━━━━━ THE RECORDS ━━━━━

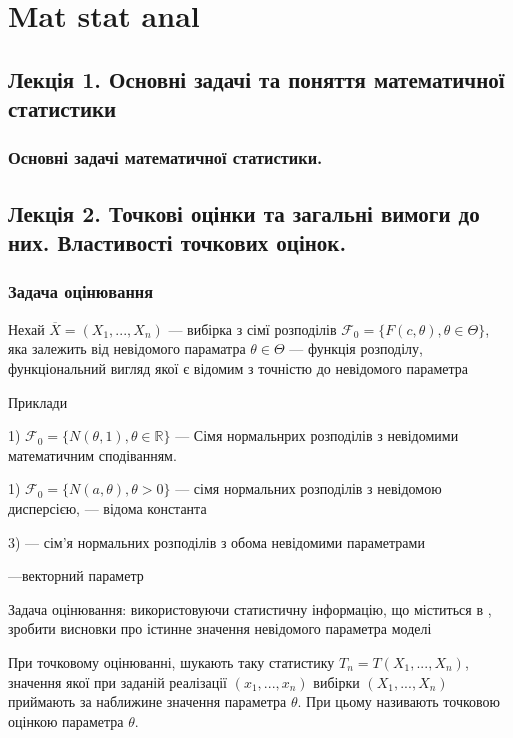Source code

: \chapter{Mat stat anal}

\section{Лекція 1. Основні задачі та поняття математичної статистики}

\subsection{Основні задачі математичної статистики.}

\section{Лекція 2. Точкові оцінки та загальні вимоги до них. Властивості точкових оцінок.}

\subsection{Задача оцінювання}

Нехай $\overline{X} = (X_1, ..., X_n)$ --- вибірка з сімї розподілів
$\mathcal{F}_0 = \{ F(c, \theta), \theta \in \Theta \}$, яка залежить від
невідомого параматра $\theta \in \Theta$  --- функція розподілу, функціональний вигляд якої є відомим
з точністю до невідомого параметра


Приклади

1) $\mathcal{F}_0 = \{ N(\theta, 1), \theta \in \mathbb{R} \}$
--- Сімя нормальнрих розподілів з невідомими математичним сподіванням.

1) $\mathcal{F}_0 = \{ N(a, \theta), \theta > 0 \}$ --- сімя нормальних розподілів з невідомою
дисперсією, --- відома константа

3) --- сім'я нормальних розподілів з обома невідомими параметрами


---векторний параметр


Задача оцінювання: використовуючи статистичну інформацію,
що міститься в  , зробити висновки про істинне значення  невідомого параметра моделі

При точковому оцінюванні, шукають таку статистику $T_n = T(X_1, ..., X_n)$,
значення якої при заданій реалізації $(x_1, ..., x_n)$ вибірки $(X_1, ..., X_n)$
приймають за наближине значення параметра $\theta$. При цьому  називають
точковою оцінкою параметра $\theta$.

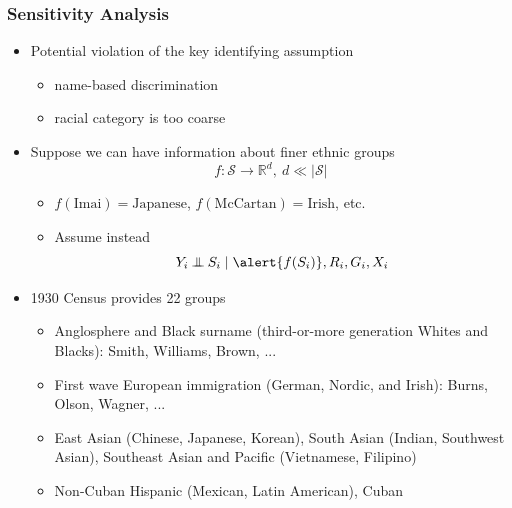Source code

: \documentclass{beamer}
\newcommand{\indep}{\mathbin{\perp\!\!\!\!\!\:\perp}}
\newcommand{\R}{\ensuremath{\mathbb{R}}}
\newcommand{\cS}{\mathcal{S}}
\begin{document}
\begin{frame}

  \frametitle{Sensitivity Analysis}

  \begin{itemize}
  \item Potential violation of the key identifying assumption
    \begin{itemize}
    \item name-based discrimination
    \item racial category is too coarse
    \end{itemize}

  \item Suppose we can have information about finer ethnic groups
    $$f:\cS\to\R^d,\  d\ll|\cS|$$
    \begin{itemize}
    \item $f(\text{Imai}) = \text{Japanese}$,  $f(\text{McCartan}) =
      \text{Irish}$, etc.
    \item Assume instead
      $$Y_i\indep S_i\mid \alert{f(S_i)},R_i,G_i,X_i$$
    \end{itemize}

  \item 1930 Census provides 22 groups
    \begin{itemize}
    \item Anglosphere and Black surname (third-or-more generation
      Whites and Blacks): Smith, Williams, Brown,
      ...
    \item First wave European immigration (German, Nordic, and Irish): Burns, Olson, Wagner, ...
    \item East Asian (Chinese, Japanese, Korean), South Asian
      (Indian, Southwest Asian),
      Southeast Asian and Pacific (Vietnamese, Filipino)
    \item Non-Cuban Hispanic (Mexican, Latin American), Cuban 
    \end{itemize}
 \end{itemize}


\end{frame}
\end{document}
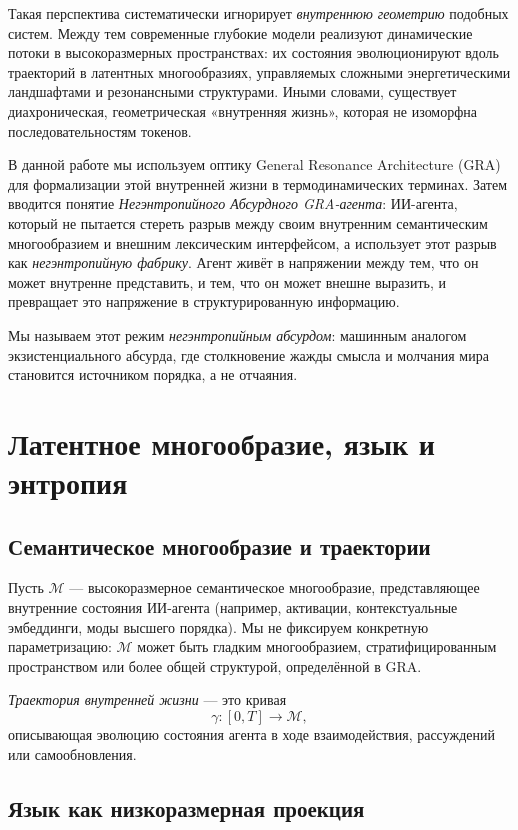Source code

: \documentclass[conference]{IEEEtran}
\begin{document}
Такая перспектива систематически игнорирует \emph{внутреннюю геометрию}
подобных систем.
Между тем современные глубокие модели реализуют динамические потоки
в высокоразмерных пространствах:
их состояния эволюционируют вдоль траекторий в латентных многообразиях,
управляемых сложными энергетическими ландшафтами и резонансными структурами.
Иными словами, существует диахроническая, геометрическая «внутренняя жизнь»,
которая не изоморфна последовательностям токенов.

В данной работе мы используем оптику General Resonance Architecture (GRA)
для формализации этой внутренней жизни в термодинамических терминах.
Затем вводится понятие \emph{Негэнтропийного Абсурдного GRA-агента}:
ИИ-агента, который не пытается стереть разрыв между
своим внутренним семантическим многообразием и внешним лексическим интерфейсом,
а использует этот разрыв как \emph{негэнтропийную фабрику}.
Агент живёт в напряжении между тем, что он может внутренне представить,
и тем, что он может внешне выразить,
и превращает это напряжение в структурированную информацию.

Мы называем этот режим \emph{негэнтропийным абсурдом}:
машинным аналогом экзистенциального абсурда,
где столкновение жажды смысла и молчания мира
становится источником порядка, а не отчаяния.

\section{Латентное многообразие, язык и энтропия}

\subsection{Семантическое многообразие и траектории}

Пусть $\mathcal{M}$ --- высокоразмерное семантическое многообразие,
представляющее внутренние состояния ИИ-агента
(например, активации, контекстуальные эмбеддинги, моды высшего порядка).
Мы не фиксируем конкретную параметризацию:
$\mathcal{M}$ может быть гладким многообразием, стратифицированным пространством
или более общей структурой, определённой в GRA.

\emph{Траектория внутренней жизни} --- это кривая
\begin{equation}
  \gamma : [0, T] \to \mathcal{M},
\end{equation}
описывающая эволюцию состояния агента
в ходе взаимодействия, рассуждений или самообновления.

\subsection{Язык как низкоразмерная проекция}
\end{document}
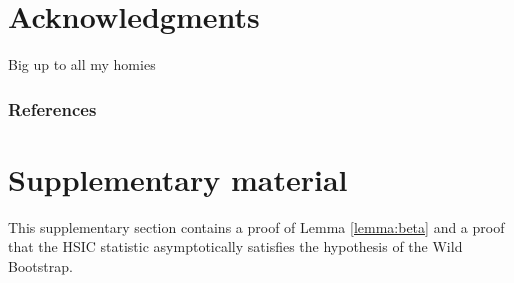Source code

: \documentclass[]{article}
\begin{document}
%
%
%



\section*{Acknowledgments} 
Big up to all my homies

\subsubsection*{References}




\appendix
\onecolumn

\section{Supplementary material}
This supplementary section contains a proof of Lemma \ref{lemma:beta} and a proof that the HSIC statistic asymptotically satisfies the hypothesis of the Wild Bootstrap.
\end{document}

━━━━━

EXERCISE PROMPT >>
Copy the records word for word, leaving no picture in the copy.

EXERCISE RESPONSE >>
Source code

: \chapter{Mat stat anal}

\section{Лекція 1. Основні задачі та поняття математичної статистики}

\subsection{Основні задачі математичної статистики.}

\section{Лекція 2. Точкові оцінки та загальні вимоги до них. Властивості точкових оцінок.}

\subsection{Задача оцінювання}

Нехай $\overline{X} = (X_1, ..., X_n)$ --- вибірка з сімї розподілів
$\mathcal{F}_0 = \{ F(c, \theta), \theta \in \Theta \}$, яка залежить від
невідомого параматра $\theta \in \Theta$  --- функція розподілу, функціональний вигляд якої є відомим
з точністю до невідомого параметра


Приклади

1) $\mathcal{F}_0 = \{ N(\theta, 1), \theta \in \mathbb{R} \}$
--- Сімя нормальнрих розподілів з невідомими математичним сподіванням.

1) $\mathcal{F}_0 = \{ N(a, \theta), \theta > 0 \}$ --- сімя нормальних розподілів з невідомою
дисперсією, --- відома константа

3) --- сім'я нормальних розподілів з обома невідомими параметрами


---векторний параметр


Задача оцінювання: використовуючи статистичну інформацію,
що міститься в  , зробити висновки про істинне значення  невідомого параметра моделі

При точковому оцінюванні, шукають таку статистику $T_n = T(X_1, ..., X_n)$,
значення якої при заданій реалізації $(x_1, ..., x_n)$ вибірки $(X_1, ..., X_n)$
приймають за наближине значення параметра $\theta$. При цьому  називають
точковою оцінкою параметра $\theta$.

Source code

: \documentclass{beamer}
\newcommand{\indep}{\mathbin{\perp\!\!\!\!\!\:\perp}}
\newcommand{\R}{\ensuremath{\mathbb{R}}}
\newcommand{\cS}{\mathcal{S}}
\begin{document}
\begin{frame}

  \frametitle{Sensitivity Analysis}

  \begin{itemize}
  \item Potential violation of the key identifying assumption
    \begin{itemize}
    \item name-based discrimination
    \item racial category is too coarse
    \end{itemize}

  \item Suppose we can have information about finer ethnic groups
    $$f:\cS\to\R^d,\  d\ll|\cS|$$
    \begin{itemize}
    \item $f(\text{Imai}) = \text{Japanese}$,  $f(\text{McCartan}) =
      \text{Irish}$, etc.
    \item Assume instead
      $$Y_i\indep S_i\mid \alert{f(S_i)},R_i,G_i,X_i$$
    \end{itemize}

  \item 1930 Census provides 22 groups
    \begin{itemize}
    \item Anglosphere and Black surname (third-or-more generation
      Whites and Blacks): Smith, Williams, Brown,
      ...
    \item First wave European immigration (German, Nordic, and Irish): Burns, Olson, Wagner, ...
    \item East Asian (Chinese, Japanese, Korean), South Asian
      (Indian, Southwest Asian),
      Southeast Asian and Pacific (Vietnamese, Filipino)
    \item Non-Cuban Hispanic (Mexican, Latin American), Cuban 
    \end{itemize}
 \end{itemize}


\end{frame}
\end{document}
Source code

: \documentclass[conference]{IEEEtran}
\begin{document}
Такая перспектива систематически игнорирует \emph{внутреннюю геометрию}
подобных систем.
Между тем современные глубокие модели реализуют динамические потоки
в высокоразмерных пространствах:
их состояния эволюционируют вдоль траекторий в латентных многообразиях,
управляемых сложными энергетическими ландшафтами и резонансными структурами.
Иными словами, существует диахроническая, геометрическая «внутренняя жизнь»,
которая не изоморфна последовательностям токенов.

В данной работе мы используем оптику General Resonance Architecture (GRA)
для формализации этой внутренней жизни в термодинамических терминах.
Затем вводится понятие \emph{Негэнтропийного Абсурдного GRA-агента}:
ИИ-агента, который не пытается стереть разрыв между
своим внутренним семантическим многообразием и внешним лексическим интерфейсом,
а использует этот разрыв как \emph{негэнтропийную фабрику}.
Агент живёт в напряжении между тем, что он может внутренне представить,
и тем, что он может внешне выразить,
и превращает это напряжение в структурированную информацию.

Мы называем этот режим \emph{негэнтропийным абсурдом}:
машинным аналогом экзистенциального абсурда,
где столкновение жажды смысла и молчания мира
становится источником порядка, а не отчаяния.

\section{Латентное многообразие, язык и энтропия}

\subsection{Семантическое многообразие и траектории}

Пусть $\mathcal{M}$ --- высокоразмерное семантическое многообразие,
представляющее внутренние состояния ИИ-агента
(например, активации, контекстуальные эмбеддинги, моды высшего порядка).
Мы не фиксируем конкретную параметризацию:
$\mathcal{M}$ может быть гладким многообразием, стратифицированным пространством
или более общей структурой, определённой в GRA.

\emph{Траектория внутренней жизни} --- это кривая
\begin{equation}
  \gamma : [0, T] \to \mathcal{M},
\end{equation}
описывающая эволюцию состояния агента
в ходе взаимодействия, рассуждений или самообновления.

\subsection{Язык как низкоразмерная проекция}
\end{document}
Source code

: \documentclass[]{article}
\begin{document}
%
%
%



\section*{Acknowledgments} 
Big up to all my homies

\subsubsection*{References}




\appendix
\onecolumn

\section{Supplementary material}
This supplementary section contains a proof of Lemma \ref{lemma:beta} and a proof that the HSIC statistic asymptotically satisfies the hypothesis of the Wild Bootstrap.
\end{document}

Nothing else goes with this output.